On a summer day, when my oldest child was very young (probably two or three years old), I put him in the child seat on my bike and took him for a ride. The weather was fine when we left our house, but after a few minutes it began to rain.

Fortunately, a friend of mine happened by in his car just as the heavens opened. He pulled over, I unbuckled my son from the bike seat, and I handed my little boy to my friend. My son immediately began screaming as I gave him away to a person who to him was a perfect stranger. My friend drove off with his terrified passenger, and I rode my bike as fast as I could behind them in the pouring rain. When I got home, I was drenched, my son was shaking in his mother's arms, and my friend accepted our thanks for rescuing our precious little one from the storm.

In the decades since that ill-fated ride, I never forgot the look of absolute terror in my son's face as I handed him over to a person he didn't know. I knew he would be home in short order, but all he knew was that he was suddenly being separated from his father and delivered to a total stranger who was taking him away. I've never doubted that I did the right thing, but my son's piercing wails still haunt me any time I think back to those brief but, for him, frightful moments.

That memory helps me imagine the terror that is now taking place among parents and children who reportedly are being separated by American immigration agents. Unlike in my story, those very young children are not being removed for their safety, and they will not be reunited quickly with their parents. They are being removed indefinitely, inhumanely, and for political purposes. What haunts me this time is not only that parents and children are being horrifically torn apart, but also that it is happening in the name of my country, by agents of my government.

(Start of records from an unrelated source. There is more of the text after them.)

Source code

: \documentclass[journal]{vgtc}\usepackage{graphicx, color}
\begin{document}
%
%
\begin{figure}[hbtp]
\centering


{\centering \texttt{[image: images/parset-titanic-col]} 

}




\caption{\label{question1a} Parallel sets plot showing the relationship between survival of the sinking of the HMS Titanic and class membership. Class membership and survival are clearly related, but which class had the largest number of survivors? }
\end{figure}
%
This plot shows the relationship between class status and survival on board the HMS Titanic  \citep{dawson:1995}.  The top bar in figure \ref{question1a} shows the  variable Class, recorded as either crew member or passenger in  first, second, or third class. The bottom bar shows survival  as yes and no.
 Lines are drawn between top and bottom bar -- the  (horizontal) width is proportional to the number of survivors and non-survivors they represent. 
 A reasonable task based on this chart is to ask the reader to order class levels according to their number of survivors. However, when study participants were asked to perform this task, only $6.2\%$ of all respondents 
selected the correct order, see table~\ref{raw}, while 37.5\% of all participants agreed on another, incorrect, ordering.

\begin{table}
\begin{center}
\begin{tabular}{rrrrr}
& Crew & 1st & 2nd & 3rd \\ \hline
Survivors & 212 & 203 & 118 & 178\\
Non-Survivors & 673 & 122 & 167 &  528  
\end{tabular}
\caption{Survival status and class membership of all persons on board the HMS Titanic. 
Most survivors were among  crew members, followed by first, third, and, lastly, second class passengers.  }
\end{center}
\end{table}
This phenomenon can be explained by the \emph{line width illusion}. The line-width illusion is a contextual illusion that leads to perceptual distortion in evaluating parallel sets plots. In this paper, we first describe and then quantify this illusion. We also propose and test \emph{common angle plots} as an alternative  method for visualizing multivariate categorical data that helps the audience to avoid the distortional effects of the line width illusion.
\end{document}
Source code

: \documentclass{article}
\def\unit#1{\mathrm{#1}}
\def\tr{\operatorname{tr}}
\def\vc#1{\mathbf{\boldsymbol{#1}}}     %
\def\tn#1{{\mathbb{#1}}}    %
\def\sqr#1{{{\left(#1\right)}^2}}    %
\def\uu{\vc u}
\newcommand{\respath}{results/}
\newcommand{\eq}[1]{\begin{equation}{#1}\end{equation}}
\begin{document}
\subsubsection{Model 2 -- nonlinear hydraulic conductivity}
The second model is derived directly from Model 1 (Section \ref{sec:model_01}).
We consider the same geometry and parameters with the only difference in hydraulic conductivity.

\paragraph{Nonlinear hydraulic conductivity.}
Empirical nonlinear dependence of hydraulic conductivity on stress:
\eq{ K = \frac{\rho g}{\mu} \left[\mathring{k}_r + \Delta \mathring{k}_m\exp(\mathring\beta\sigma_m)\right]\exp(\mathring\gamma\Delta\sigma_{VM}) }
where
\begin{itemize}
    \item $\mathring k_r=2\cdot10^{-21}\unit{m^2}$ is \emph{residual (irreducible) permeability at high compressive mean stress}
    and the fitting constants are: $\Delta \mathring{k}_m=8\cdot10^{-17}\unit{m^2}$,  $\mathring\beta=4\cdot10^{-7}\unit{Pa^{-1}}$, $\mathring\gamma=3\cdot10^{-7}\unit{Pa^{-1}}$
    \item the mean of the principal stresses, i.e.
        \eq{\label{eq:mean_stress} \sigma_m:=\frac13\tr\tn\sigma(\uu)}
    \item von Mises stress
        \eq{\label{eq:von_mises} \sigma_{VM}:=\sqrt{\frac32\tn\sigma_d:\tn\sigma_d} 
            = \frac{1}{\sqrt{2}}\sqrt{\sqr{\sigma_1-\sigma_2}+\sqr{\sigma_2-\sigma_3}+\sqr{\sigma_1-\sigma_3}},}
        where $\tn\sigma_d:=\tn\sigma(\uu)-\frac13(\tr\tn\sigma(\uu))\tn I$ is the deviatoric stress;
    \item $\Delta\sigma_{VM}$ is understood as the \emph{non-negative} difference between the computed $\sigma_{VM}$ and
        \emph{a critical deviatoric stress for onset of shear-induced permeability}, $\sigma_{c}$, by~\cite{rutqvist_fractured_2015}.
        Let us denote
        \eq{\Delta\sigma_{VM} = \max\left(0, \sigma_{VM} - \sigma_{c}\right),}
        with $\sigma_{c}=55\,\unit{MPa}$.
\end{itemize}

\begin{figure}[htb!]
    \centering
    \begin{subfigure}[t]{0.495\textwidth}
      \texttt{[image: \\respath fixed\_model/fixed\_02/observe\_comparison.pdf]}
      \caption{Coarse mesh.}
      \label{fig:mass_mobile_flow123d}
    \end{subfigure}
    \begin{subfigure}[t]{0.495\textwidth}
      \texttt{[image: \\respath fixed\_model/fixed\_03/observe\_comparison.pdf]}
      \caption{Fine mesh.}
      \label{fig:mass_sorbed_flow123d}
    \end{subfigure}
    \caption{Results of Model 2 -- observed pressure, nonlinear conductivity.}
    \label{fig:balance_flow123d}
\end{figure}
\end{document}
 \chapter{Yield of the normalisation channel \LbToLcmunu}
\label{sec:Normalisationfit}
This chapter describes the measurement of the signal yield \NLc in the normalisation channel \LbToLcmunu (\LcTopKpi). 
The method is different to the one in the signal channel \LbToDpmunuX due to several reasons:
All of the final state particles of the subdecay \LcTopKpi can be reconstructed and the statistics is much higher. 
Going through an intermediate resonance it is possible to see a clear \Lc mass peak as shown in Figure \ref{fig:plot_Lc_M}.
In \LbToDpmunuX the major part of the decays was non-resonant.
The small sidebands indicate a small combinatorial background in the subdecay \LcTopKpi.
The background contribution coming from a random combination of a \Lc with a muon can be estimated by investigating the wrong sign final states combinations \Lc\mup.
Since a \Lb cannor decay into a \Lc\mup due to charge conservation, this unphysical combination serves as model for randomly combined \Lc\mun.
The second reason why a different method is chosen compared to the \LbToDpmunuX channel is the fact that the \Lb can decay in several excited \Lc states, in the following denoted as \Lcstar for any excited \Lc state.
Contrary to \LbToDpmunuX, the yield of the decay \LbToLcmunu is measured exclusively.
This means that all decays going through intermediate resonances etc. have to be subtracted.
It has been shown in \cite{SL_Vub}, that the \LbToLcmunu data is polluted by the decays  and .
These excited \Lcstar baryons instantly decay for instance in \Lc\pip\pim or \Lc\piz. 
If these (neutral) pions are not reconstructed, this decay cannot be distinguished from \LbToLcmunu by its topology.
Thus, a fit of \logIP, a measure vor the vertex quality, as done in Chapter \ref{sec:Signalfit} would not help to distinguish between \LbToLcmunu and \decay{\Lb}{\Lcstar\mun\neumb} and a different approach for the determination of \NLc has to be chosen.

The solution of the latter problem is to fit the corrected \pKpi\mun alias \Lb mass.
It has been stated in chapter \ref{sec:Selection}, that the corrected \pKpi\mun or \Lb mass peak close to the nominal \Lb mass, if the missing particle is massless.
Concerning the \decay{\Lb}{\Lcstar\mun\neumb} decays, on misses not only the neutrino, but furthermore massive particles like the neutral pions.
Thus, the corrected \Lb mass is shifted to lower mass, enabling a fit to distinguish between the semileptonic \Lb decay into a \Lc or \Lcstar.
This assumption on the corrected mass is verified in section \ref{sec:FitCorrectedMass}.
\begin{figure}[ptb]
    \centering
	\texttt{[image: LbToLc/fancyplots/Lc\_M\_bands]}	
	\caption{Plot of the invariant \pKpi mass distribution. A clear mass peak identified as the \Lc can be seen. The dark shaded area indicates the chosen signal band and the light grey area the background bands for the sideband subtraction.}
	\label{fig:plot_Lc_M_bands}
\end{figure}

Through its words and actions, the present Administration invites controversy on more than a daily basis. Sometimes the controversies concern the Administration's long-term agendas, and sometimes they concern near-term harm that its new policies are expected to cause to children and adults within our borders. But this one, this forcible removal of child from parent, this kidnaping (isn't that what it really is?), represents a new red line that no American President, Attorney General, or immigration or law enforcement official should ever have crossed. Whatever one thinks about immigration policy generally, all Americans of every political persuasion should be demanding an immediate end to this inhumane assault on families.

We are better than this.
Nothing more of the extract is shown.